Within the entries that follow, show each line where the word "DARK" occurs.

═══ Records supplied ═══

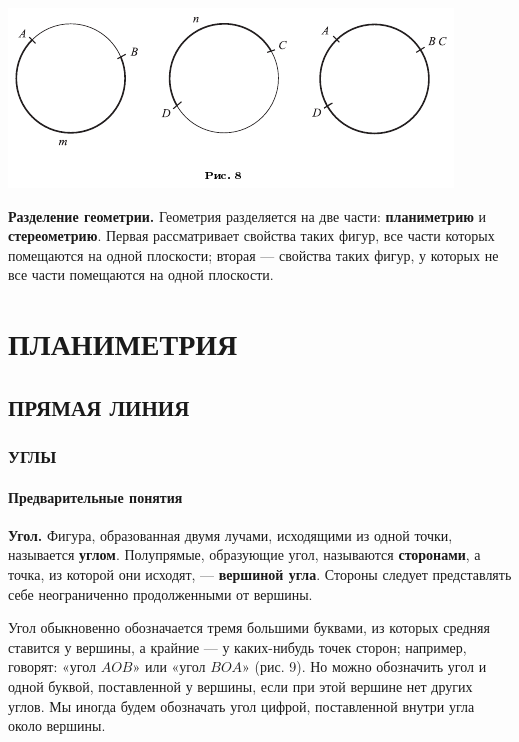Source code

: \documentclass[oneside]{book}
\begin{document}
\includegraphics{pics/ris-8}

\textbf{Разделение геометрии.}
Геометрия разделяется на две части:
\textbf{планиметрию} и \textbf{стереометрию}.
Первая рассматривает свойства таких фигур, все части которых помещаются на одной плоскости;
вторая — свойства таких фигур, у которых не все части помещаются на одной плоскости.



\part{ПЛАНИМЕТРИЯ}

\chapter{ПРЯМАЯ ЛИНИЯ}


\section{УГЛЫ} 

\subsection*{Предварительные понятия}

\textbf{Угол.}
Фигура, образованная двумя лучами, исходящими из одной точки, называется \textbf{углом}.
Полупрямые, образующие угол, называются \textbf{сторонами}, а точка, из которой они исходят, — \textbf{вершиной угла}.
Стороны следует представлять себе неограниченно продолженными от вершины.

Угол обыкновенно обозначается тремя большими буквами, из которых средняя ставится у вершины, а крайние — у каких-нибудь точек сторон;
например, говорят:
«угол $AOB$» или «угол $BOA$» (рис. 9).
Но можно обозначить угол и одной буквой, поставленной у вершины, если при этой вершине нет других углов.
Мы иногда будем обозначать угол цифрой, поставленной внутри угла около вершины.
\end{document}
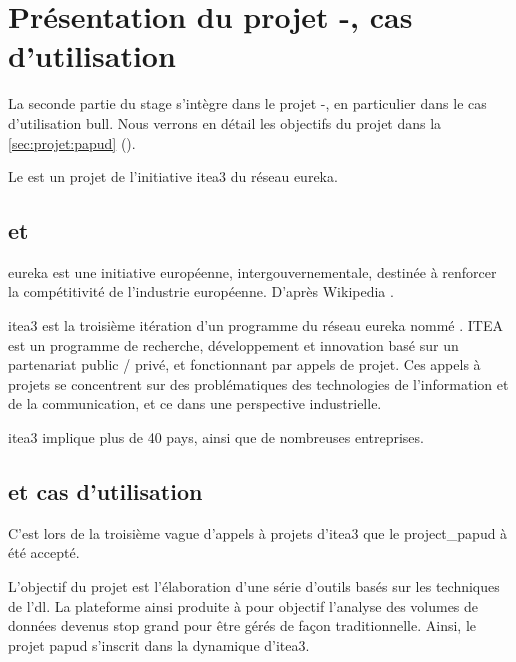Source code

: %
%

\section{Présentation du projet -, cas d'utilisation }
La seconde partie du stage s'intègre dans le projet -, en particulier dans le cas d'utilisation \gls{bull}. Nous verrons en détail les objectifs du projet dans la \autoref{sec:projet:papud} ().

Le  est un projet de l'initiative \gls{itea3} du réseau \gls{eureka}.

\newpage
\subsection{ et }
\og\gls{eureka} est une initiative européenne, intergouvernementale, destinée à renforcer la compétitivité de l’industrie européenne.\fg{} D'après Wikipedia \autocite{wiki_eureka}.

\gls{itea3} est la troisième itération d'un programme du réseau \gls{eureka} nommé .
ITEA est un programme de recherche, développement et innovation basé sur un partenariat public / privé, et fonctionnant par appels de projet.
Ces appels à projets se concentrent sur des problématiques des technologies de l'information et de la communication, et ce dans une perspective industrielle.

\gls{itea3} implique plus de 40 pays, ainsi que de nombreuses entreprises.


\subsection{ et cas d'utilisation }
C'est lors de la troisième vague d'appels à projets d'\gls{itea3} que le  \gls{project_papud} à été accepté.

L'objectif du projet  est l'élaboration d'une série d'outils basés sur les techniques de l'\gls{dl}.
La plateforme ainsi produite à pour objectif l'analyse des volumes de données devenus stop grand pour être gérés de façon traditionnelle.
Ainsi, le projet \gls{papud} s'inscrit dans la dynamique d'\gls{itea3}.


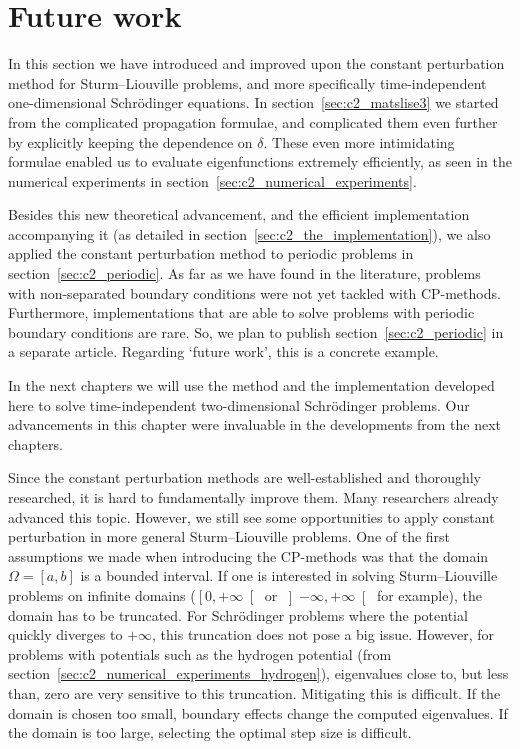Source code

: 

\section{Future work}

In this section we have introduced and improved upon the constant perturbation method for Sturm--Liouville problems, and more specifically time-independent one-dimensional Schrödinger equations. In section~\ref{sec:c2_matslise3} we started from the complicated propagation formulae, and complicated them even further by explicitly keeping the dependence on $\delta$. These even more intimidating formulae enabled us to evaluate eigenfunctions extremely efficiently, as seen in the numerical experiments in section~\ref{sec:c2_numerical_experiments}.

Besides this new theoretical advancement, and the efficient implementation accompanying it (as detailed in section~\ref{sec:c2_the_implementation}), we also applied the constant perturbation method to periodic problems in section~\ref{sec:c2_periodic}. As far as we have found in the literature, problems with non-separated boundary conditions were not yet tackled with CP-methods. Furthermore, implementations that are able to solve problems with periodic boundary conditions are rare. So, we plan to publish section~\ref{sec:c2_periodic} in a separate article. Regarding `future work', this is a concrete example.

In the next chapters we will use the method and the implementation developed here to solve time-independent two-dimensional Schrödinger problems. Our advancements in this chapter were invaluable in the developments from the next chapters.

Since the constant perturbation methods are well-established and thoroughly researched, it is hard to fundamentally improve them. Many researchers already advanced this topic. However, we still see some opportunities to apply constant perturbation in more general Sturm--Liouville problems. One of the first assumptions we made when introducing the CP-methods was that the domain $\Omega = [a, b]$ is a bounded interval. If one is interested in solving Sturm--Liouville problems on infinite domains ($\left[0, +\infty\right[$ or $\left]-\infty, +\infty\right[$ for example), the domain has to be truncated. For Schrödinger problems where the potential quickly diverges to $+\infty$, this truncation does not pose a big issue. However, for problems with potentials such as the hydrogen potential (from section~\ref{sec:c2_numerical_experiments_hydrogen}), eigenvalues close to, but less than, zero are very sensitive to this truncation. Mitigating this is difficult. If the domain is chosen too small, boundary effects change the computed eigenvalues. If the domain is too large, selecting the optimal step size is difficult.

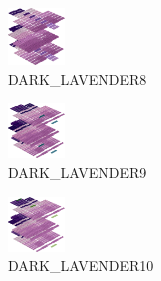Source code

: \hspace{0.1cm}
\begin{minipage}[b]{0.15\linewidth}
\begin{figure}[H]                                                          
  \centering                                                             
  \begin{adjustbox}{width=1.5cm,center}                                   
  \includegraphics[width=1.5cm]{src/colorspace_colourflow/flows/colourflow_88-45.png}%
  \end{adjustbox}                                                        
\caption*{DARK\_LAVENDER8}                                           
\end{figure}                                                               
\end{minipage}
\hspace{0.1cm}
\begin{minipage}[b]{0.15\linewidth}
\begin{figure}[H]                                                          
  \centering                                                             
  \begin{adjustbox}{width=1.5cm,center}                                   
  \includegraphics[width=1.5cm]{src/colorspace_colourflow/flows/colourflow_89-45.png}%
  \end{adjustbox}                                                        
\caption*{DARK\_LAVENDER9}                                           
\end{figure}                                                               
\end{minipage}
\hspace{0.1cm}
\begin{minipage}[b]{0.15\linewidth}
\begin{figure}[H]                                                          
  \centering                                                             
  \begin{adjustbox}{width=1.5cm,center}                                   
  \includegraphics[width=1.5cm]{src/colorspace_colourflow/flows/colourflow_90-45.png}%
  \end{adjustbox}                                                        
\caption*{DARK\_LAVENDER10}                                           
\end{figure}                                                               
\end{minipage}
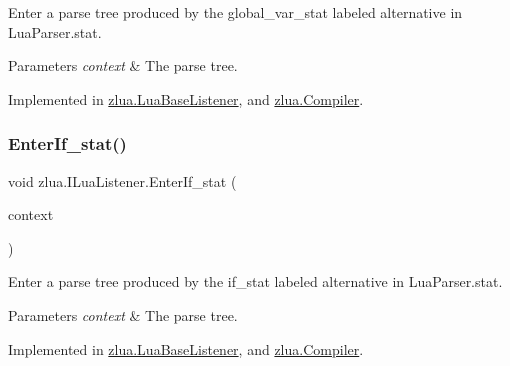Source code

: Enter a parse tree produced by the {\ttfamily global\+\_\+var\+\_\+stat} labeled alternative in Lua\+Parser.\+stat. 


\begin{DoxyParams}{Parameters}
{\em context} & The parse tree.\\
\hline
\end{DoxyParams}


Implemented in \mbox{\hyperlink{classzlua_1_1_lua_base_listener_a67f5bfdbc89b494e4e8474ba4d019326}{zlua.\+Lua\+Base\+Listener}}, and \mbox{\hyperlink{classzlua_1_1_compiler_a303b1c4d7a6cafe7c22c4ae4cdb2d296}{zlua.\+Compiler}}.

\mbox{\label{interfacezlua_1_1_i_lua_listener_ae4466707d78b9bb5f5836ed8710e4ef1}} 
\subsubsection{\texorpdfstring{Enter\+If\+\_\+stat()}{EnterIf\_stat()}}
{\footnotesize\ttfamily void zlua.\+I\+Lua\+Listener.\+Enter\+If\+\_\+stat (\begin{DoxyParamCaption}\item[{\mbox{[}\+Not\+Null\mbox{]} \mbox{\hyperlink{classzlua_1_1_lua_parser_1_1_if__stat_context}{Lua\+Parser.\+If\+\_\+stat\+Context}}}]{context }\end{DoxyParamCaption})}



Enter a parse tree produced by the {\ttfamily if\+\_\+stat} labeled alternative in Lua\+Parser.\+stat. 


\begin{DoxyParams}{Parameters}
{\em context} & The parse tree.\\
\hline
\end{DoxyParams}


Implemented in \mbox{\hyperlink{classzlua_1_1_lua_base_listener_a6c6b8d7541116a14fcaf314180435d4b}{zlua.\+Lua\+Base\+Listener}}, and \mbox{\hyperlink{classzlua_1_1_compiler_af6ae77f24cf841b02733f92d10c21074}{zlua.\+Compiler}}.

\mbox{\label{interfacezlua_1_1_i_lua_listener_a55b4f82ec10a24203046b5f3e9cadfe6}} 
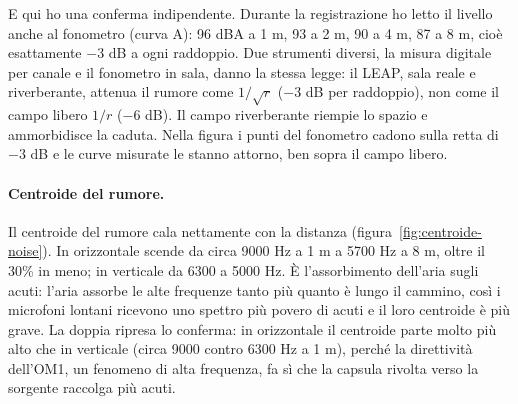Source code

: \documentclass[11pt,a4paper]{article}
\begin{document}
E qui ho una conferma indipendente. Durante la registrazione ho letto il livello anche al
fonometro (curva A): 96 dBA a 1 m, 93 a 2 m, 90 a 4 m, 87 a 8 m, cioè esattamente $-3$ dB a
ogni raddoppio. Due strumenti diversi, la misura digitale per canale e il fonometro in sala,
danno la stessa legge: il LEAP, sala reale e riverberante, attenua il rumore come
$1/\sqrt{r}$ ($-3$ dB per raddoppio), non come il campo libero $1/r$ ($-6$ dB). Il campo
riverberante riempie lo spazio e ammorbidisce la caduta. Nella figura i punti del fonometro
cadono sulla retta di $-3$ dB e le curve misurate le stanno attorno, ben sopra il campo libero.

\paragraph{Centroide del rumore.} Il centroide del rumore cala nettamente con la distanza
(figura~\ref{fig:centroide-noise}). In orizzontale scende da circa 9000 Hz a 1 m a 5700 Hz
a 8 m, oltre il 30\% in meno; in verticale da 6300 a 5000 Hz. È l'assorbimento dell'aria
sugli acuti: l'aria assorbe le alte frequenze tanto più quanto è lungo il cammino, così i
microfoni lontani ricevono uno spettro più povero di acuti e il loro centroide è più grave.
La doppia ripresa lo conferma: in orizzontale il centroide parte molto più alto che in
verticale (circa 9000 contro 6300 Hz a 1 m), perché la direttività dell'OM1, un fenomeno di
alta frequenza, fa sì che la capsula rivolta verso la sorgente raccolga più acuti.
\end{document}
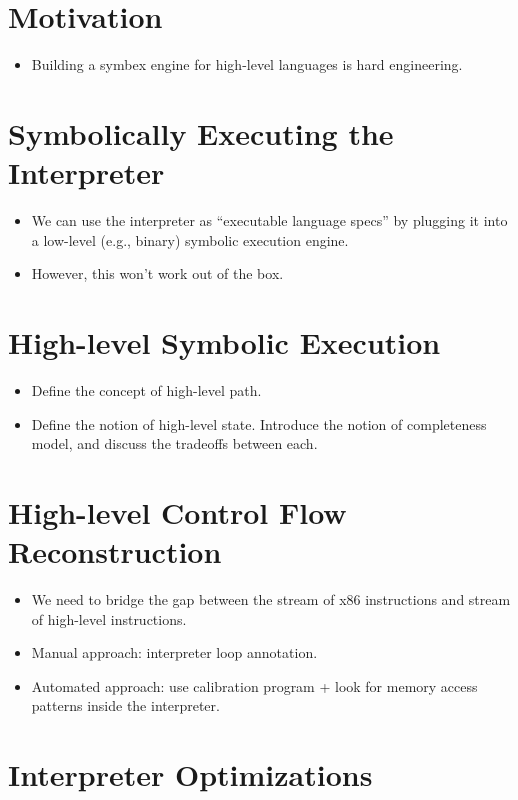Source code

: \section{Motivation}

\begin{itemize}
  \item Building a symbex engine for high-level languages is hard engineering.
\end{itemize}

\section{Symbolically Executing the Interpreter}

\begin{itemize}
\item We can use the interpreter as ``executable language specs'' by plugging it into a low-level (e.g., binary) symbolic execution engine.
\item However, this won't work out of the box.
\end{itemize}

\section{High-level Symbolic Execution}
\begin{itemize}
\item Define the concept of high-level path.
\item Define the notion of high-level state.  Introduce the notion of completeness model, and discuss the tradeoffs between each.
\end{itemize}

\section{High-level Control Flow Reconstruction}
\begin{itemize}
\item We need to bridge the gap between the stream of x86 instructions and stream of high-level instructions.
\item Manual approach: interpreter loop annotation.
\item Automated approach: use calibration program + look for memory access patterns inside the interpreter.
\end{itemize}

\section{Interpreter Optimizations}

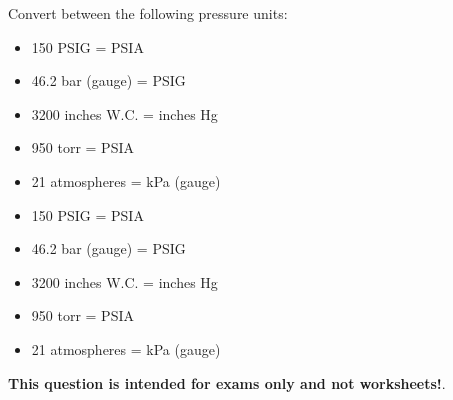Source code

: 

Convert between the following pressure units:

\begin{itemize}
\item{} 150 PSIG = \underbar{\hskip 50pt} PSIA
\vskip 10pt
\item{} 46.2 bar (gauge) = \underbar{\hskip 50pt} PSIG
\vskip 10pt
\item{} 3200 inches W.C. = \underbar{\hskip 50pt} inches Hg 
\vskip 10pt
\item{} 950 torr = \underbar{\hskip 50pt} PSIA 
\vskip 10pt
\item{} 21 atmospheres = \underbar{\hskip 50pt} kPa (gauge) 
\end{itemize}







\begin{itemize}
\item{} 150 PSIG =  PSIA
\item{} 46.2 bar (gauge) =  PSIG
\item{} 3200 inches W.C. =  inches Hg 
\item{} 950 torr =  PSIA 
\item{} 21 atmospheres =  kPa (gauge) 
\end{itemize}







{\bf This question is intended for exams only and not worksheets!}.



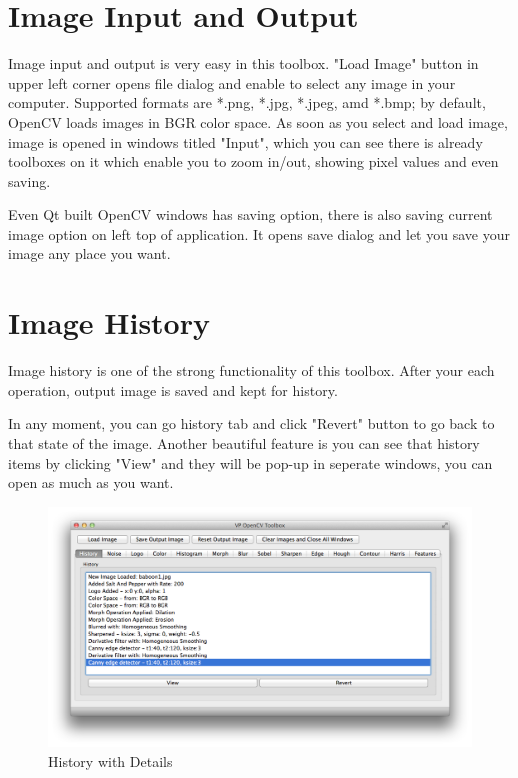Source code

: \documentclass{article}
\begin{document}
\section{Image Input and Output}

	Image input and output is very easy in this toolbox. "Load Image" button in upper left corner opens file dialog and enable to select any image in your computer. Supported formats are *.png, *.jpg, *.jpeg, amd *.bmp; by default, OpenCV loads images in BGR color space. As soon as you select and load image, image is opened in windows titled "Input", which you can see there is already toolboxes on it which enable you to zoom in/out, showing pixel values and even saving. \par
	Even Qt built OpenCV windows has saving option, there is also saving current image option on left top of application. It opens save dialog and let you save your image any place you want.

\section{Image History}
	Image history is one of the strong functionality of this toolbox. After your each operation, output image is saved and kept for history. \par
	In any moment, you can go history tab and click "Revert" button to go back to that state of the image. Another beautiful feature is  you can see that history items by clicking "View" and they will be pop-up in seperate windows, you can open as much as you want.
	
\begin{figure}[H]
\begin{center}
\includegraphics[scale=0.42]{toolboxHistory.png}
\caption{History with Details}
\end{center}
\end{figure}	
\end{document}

═══

■ Written answer ■
\caption*{DARK\_LAVENDER8}                                           
\caption*{DARK\_LAVENDER9}                                           
\caption*{DARK\_LAVENDER10}                                           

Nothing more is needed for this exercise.